CCI pode ir para um lugar mais adequado

Outra resistência à PPP do Cave parte do movimento da terceira idade, formado pelo grupos que se reúnem e promovem os tradicionais bailes no Centro de Convivência do Idoso (CCI), que no projeto da concessão será demolido para dar lugar a um centro de comércio e lazer que vai ocupar também o ginásio coberto, que será reconstruído em outro local, e o Clube de Vizinhança.
De acordo com o projeto da PPP, o CCI seria reconstruído onde ficou o antigo prédio da Casa da Cultura, em frente ao Kartódromo do Guará.
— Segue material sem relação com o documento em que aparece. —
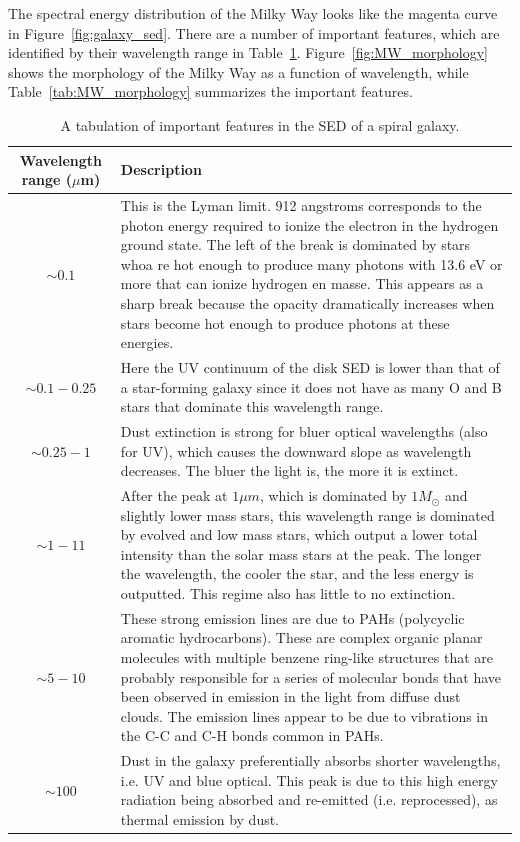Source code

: \begin{enumerate}
    The spectral energy distribution of the Milky Way looks like the magenta curve in
    Figure~\ref{fig:galaxy_sed}.  There are a number of important features, which are
    identified by their wavelength range in Table~\ref{tab:galaxy_sed}.
    Figure~\ref{fig:MW_morphology} shows the morphology of the Milky Way as a function of
    wavelength, while Table~\ref{tab:MW_morphology} summarizes the important features.

    \begin{table}[p]
    \centering
    \begin{tabular}{cp{4in}}
    \toprule
    Wavelength range ($\mu$m) & Description \\
    \midrule
    $\sim0.1$ &
        This is the Lyman limit.  912 angstroms corresponds to the photon energy required to
        ionize the electron in the hydrogen ground state.  The left of the break is dominated by
        stars whoa re hot enough to produce many photons with 13.6 eV or more that can ionize
        hydrogen en masse.  This appears as a sharp break because the opacity dramatically
        increases when stars become hot enough to produce photons at these energies. \\
    $\sim0.1 - 0.25$ &
        Here the UV continuum of the disk SED is lower than that of a star-forming galaxy
        since it does not have as many O and B stars that dominate this wavelength range. \\
    $\sim0.25 - 1$ &
        Dust extinction is strong for bluer optical wavelengths (also for UV), which causes the
        downward slope as wavelength decreases.  The bluer the light is, the more it is extinct. \\
    $\sim1-11$ &
        After the peak at $1 \mu m$, which is dominated by $1 M_\odot$ and slightly lower mass
        stars, this wavelength range is dominated by evolved and low mass stars, which output a
        lower total intensity than the solar mass stars at the peak.  The longer the wavelength,
        the cooler the star, and the less energy is outputted.  This regime also has little to
        no extinction. \\
    $\sim5-10$ &
        These strong emission lines are due to PAHs (polycyclic aromatic hydrocarbons).  These
        are complex organic planar molecules with multiple benzene ring-like structures that are
        probably responsible for a series of molecular bonds that have been observed in emission
        in the light from diffuse dust clouds.  The emission lines appear to be due to vibrations
        in the C-C and C-H bonds common in PAHs. \\
    $\sim100$ &
        Dust in the galaxy preferentially absorbs shorter wavelengths, i.e. UV and blue optical.
        This peak is due to this high energy radiation being absorbed and re-emitted
        (i.e. reprocessed), as thermal emission by dust. \\
    \bottomrule
    \end{tabular}
    \caption{A tabulation of important features in the SED of a spiral galaxy.}
    \label{tab:galaxy_sed}
    \end{table}


\end{enumerate}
A reclamação das lideranças dos idosos é que o local é afastado da via contorno, onde passam os ônibus, e da estação do metrô, o que dificultaria o acesso desse pessoal ao novo espaço, além da falta de segurança, principalmente à noite, por causa da falta de movimento de pedestres no perímetro de cerca de 500 metros.
Mas essa resistência pode ser resolvida se a Secretaria de Projetos Especiais aceitar a sugestão apresentada pelo administrador regional Artur Nogueira durante a reunião no Palácio do Buriti na semana passada. “Sugerimos a construção do novo CCI ao lado da Casa da Cultura, em frente à via contorno e à pista de bicicross. Lá há espaço suficiente”, garante. A proposta foi bem recebida pelo secretário Roberto Aguiar, que prometeu incluí-la nas alterações do projeto.
“É importante ficar claro que a atual sede do CCI somente será demolida depois que a nova estiver pronta e em condições de funcionamento. Essa é a condição aos concessionários”, afirma o secretário de Projetos Especiais, Roberto Andrade. Segundo ele, o novo prédio do CCI terá que ser construído pelo concessionário como contrapartida e com instalações mais modernas e funcionais do que o prédio atual.